I crouched down next to her and told her she could use the bathroom. I’m sure that taking a moment to wash her face and step outside of class would have helped her calm down, but I didn’t have enough Korean to explain that. The scene of Ralphie’s mom laying a cold cloth against his neck from A Christmas Story came to mind.

Instead I told her she did a great job spelling and gave her a sticker, although finding a dry, tearless spot on her open textbook was hard. I let her chill the rest of class.

Sometime in my elementary days, I participated in a class spelling bee. I was nearing the final rounds when I misspelled “cities” as “citys” and got booted out. Guess who cried in front of the class? Me. So I feel for that girl, and I don’t want it to be a negative memory or dissuade her from participating in the future.

Sixth grade was great and two boys made a play about going bald. 6-1 was very proud of themselves for beating all other classes in the timed reading activity. “And we have the most students of any class in this grade!” They made sure to point out to me.

In the sixth grade teacher’s lounge, I was offered a macaron from GJ but declined. We both agree that macarons are too sweet.

Other teachers came in and started to talk about the previous native speaker teachers. I eavesdropped while taking notes about class behavior in my planner and gleaned that one was a black man from South Africa and another had gotten married and moved to Masan.

“Whenever we talk on the phone she tells me, ‘Unnie, please speak Korean slowly!'” One said of the Masan foreign teacher.

I suppose that means one of the sixth grade homeroom teachers was once an English teacher.

My Korean learning still seems to be moving at a snail’s pace. To be fair, studying four hours a day will obviously yield different results than four hours a week…

Life still seems a bit up in the air, somehow stagnant yet unpredictable.

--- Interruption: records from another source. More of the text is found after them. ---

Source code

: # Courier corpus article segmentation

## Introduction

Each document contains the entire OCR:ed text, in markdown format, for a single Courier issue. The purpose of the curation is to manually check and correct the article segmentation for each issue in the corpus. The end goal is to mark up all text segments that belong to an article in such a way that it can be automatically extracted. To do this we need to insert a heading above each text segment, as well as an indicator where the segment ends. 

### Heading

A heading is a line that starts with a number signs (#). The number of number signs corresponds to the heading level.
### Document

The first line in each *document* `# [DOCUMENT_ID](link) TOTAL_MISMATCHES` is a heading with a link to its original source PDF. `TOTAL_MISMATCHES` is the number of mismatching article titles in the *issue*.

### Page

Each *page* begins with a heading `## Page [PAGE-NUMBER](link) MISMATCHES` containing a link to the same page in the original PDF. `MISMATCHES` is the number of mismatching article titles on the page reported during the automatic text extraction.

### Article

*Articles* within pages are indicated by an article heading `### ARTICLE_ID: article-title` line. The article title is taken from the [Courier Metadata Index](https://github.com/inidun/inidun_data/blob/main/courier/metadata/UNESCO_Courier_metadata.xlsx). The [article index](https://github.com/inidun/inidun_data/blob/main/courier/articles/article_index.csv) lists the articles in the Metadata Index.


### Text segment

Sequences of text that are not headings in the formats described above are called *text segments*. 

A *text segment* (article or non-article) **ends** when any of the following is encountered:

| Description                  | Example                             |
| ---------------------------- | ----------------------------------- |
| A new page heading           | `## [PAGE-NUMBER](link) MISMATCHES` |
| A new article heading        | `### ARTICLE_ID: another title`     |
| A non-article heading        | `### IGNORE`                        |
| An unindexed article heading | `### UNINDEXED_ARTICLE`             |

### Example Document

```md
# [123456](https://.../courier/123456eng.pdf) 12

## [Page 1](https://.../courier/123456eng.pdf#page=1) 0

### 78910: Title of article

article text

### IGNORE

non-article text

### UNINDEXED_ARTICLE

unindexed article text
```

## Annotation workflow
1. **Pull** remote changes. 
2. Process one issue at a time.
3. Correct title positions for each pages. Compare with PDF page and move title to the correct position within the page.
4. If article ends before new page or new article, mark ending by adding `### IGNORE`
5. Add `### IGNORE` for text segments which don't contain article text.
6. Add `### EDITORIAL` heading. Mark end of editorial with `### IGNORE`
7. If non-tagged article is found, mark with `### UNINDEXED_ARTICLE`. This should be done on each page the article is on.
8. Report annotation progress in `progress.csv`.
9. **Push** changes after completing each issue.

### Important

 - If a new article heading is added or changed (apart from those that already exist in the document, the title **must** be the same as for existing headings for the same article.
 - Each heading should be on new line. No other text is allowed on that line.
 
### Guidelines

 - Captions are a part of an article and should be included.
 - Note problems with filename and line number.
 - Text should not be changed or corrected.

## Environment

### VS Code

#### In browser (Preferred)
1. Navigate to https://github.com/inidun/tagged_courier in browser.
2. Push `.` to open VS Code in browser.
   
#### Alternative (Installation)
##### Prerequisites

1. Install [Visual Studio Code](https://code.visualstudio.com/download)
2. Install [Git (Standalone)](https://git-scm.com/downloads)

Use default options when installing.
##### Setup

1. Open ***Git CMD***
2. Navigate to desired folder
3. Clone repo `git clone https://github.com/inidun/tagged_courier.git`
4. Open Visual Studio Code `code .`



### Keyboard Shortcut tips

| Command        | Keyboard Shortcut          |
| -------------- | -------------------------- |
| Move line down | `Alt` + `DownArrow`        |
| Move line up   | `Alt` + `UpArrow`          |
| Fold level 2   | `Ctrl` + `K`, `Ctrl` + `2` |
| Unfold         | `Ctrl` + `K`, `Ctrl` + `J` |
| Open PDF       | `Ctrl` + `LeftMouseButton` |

I miss travelling, I miss seeing my kids’ faces, I miss the feeling of possibility that somehow lost magic once this pandemic begun.

When I feel stressed about the future, I make a “possibility” map and like the 4D person I am, map out every opportunity and every result.

It’s too early to think about the next contract and yet…

The school will ask around November/December if I plan to renew so I need to put those thoughts out of mind until then.

I think having a car will give me a sense of freedom in this otherwise limited pandemic life. I live so close to so many interesting countries and yet I haven’t traveled for fun in almost two years…

Helen and I talked in the morning about women’s checkups and periods, and then in the afternoon when Jack had disappeared and Helen had left for her appointment, the floating teacher and I talked for two hours in a mix of Korean and English about cars, local schools, and the macarena.

Still, though, the last few weeks have put me through a meat grinder. How did I ever work full time before? And more importantly, how can I make make money and not work full time ever again?

My body is not equipped for 9 to 5, or rather, contractually obligated hours regardless of workload.

Something to think about as I reconstruct my future.